MATERIAL PROVIDED>
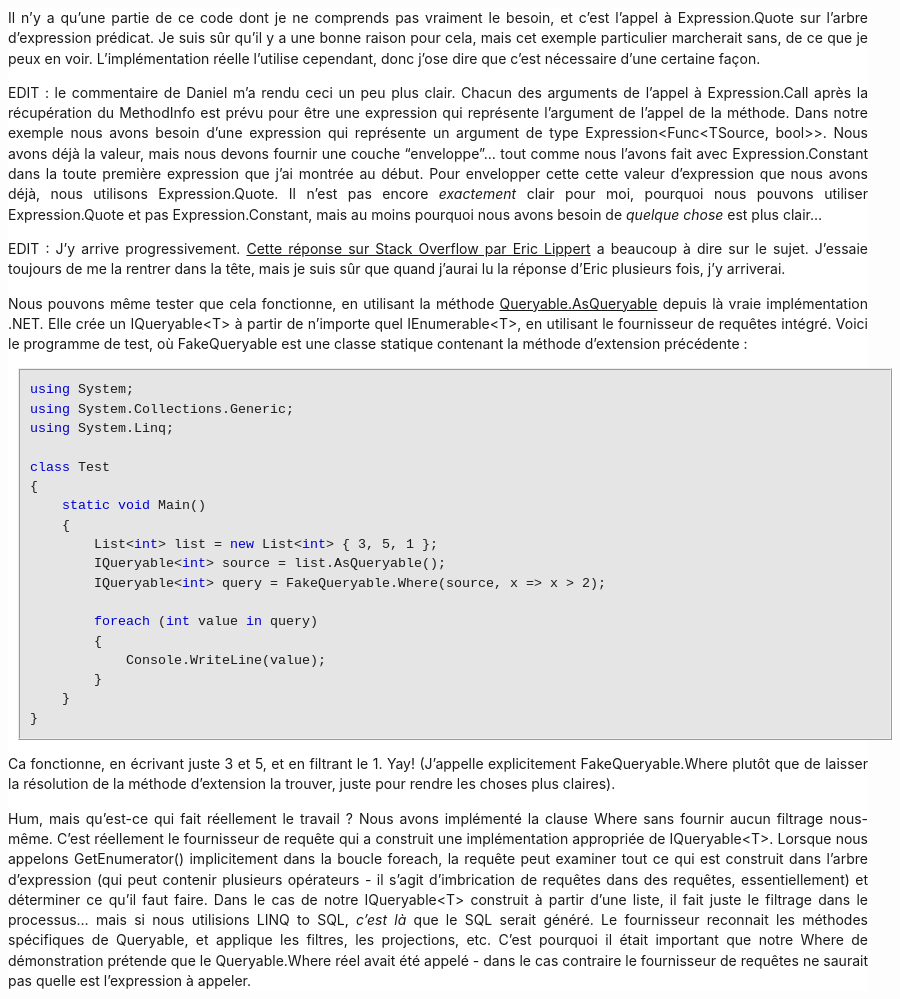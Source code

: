 <p align="justify">Il n’y a qu’une partie de ce code dont je ne comprends pas vraiment le besoin, et c’est l’appel à Expression.Quote sur l’arbre d’expression prédicat. Je suis sûr qu’il y a une bonne raison pour cela, mais cet exemple particulier marcherait sans, de ce que je peux en voir. L’implémentation réelle l’utilise cependant, donc j’ose dire que c’est nécessaire d’une certaine façon.</p>

<p align="justify">EDIT : le commentaire de Daniel m’a rendu ceci un peu plus clair. Chacun des arguments de l’appel à Expression.Call après la récupération du MethodInfo est prévu pour être une expression qui représente l’argument de l’appel de la méthode. Dans notre exemple nous avons besoin d’une expression qui représente un argument de type Expression&lt;Func&lt;TSource, bool&gt;&gt;. Nous avons déjà la valeur, mais nous devons fournir une couche “enveloppe”… tout comme nous l’avons fait avec Expression.Constant dans la toute première expression que j’ai montrée au début. Pour envelopper cette cette valeur d’expression que nous avons déjà, nous utilisons Expression.Quote. Il n’est pas encore <em>exactement</em> clair pour moi, pourquoi nous pouvons utiliser Expression.Quote et pas Expression.Constant, mais au moins pourquoi nous avons besoin de <em>quelque chose</em> est plus clair…</p>

<p align="justify">EDIT : J’y arrive progressivement. <a href="http://stackoverflow.com/questions/3716492/what-does-expression-quote-do-that-expression-constant-cant-already-do">Cette réponse sur Stack Overflow par Eric Lippert</a> a beaucoup à dire sur le sujet. J’essaie toujours de me la rentrer dans la tête, mais je suis sûr que quand j’aurai lu la réponse d’Eric plusieurs fois, j’y arriverai.</p>

<p align="justify">Nous pouvons même tester que cela fonctionne, en utilisant la méthode <a href="http://msdn.microsoft.com/en-us/library/bb353734.aspx">Queryable.AsQueryable</a> depuis là vraie implémentation .NET. Elle crée un IQueryable&lt;T&gt; à partir de n’importe quel IEnumerable&lt;T&gt;, en utilisant le fournisseur de requêtes intégré. Voici le programme de test, où FakeQueryable est une classe statique contenant la méthode d’extension précédente :</p>

<div style="border-bottom: 2px ridge;border-left: 2px ridge;padding-bottom: 10px;background-color: #e5e5e5;margin: 10px;padding-left: 10px;width: 850px;padding-right: 10px;font-family: courier new;font-size: 10pt;border-top: 2px ridge;border-right: 2px ridge;padding-top: 10px"><span style="color: #0000cc">using</span> System;     <br /><span style="color: #0000cc">using</span> System.Collections.Generic;     <br /><span style="color: #0000cc">using</span> System.Linq;     <br />    <br /><span style="color: #0000cc">class</span> Test     <br />{     <br />&#160;&#160;&#160; <span style="color: #0000cc">static</span>&#160;<span style="color: #0000cc">void</span> Main()     <br />&#160;&#160;&#160; {&#160;&#160;&#160;&#160;&#160;&#160;&#160;&#160; <br />&#160;&#160;&#160;&#160;&#160;&#160;&#160; List&lt;<span style="color: #0000cc">int</span>&gt; list = <span style="color: #0000cc">new</span> List&lt;<span style="color: #0000cc">int</span>&gt; { 3, 5, 1 };     <br />&#160;&#160;&#160;&#160;&#160;&#160;&#160; IQueryable&lt;<span style="color: #0000cc">int</span>&gt; source = list.AsQueryable();     <br />&#160;&#160;&#160;&#160;&#160;&#160;&#160; IQueryable&lt;<span style="color: #0000cc">int</span>&gt; query = FakeQueryable.Where(source, x =&gt; x &gt; 2);     <br />&#160;&#160;&#160;&#160;&#160;&#160;&#160;&#160; <br />&#160;&#160;&#160;&#160;&#160;&#160;&#160; <span style="color: #0000cc">foreach</span> (<span style="color: #0000cc">int</span> value <span style="color: #0000cc">in</span> query)     <br />&#160;&#160;&#160;&#160;&#160;&#160;&#160; {     <br />&#160;&#160;&#160;&#160;&#160;&#160;&#160;&#160;&#160;&#160;&#160; Console.WriteLine(value);     <br />&#160;&#160;&#160;&#160;&#160;&#160;&#160; }     <br />&#160;&#160;&#160; }     <br />} </div>

<p align="justify">Ca fonctionne, en écrivant juste 3 et 5, et en filtrant le 1. Yay! (J’appelle explicitement FakeQueryable.Where plutôt que de laisser la résolution de la méthode d’extension la trouver, juste pour rendre les choses plus claires).</p>

<p align="justify">Hum, mais qu’est-ce qui fait réellement le travail ? Nous avons implémenté la clause Where sans fournir aucun filtrage nous-même. C’est réellement le fournisseur de requête qui a construit une implémentation appropriée de IQueryable&lt;T&gt;. Lorsque nous appelons GetEnumerator() implicitement dans la boucle foreach, la requête peut examiner tout ce qui est construit dans l’arbre d’expression (qui peut contenir plusieurs opérateurs - il s’agit d’imbrication de requêtes dans des requêtes, essentiellement) et déterminer ce qu’il faut faire. Dans le cas de notre IQueryable&lt;T&gt; construit à partir d’une liste, il fait juste le filtrage dans le processus… mais si nous utilisions LINQ to SQL, <em>c’est là</em> que le SQL serait généré. Le fournisseur reconnait les méthodes spécifiques de Queryable, et applique les filtres, les projections, etc. C’est pourquoi il était important que notre Where de démonstration prétende que le Queryable.Where réel avait été appelé - dans le cas contraire le fournisseur de requêtes ne saurait pas quelle est l’expression à appeler.</p>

TASK DIRECTIONS> Pick out every line above that holds the word "extension" and copy it.

FINAL ANSWER>
<p align="justify">Nous pouvons même tester que cela fonctionne, en utilisant la méthode <a href="http://msdn.microsoft.com/en-us/library/bb353734.aspx">Queryable.AsQueryable</a> depuis là vraie implémentation .NET. Elle crée un IQueryable&lt;T&gt; à partir de n’importe quel IEnumerable&lt;T&gt;, en utilisant le fournisseur de requêtes intégré. Voici le programme de test, où FakeQueryable est une classe statique contenant la méthode d’extension précédente :</p>
<p align="justify">Ca fonctionne, en écrivant juste 3 et 5, et en filtrant le 1. Yay! (J’appelle explicitement FakeQueryable.Where plutôt que de laisser la résolution de la méthode d’extension la trouver, juste pour rendre les choses plus claires).</p>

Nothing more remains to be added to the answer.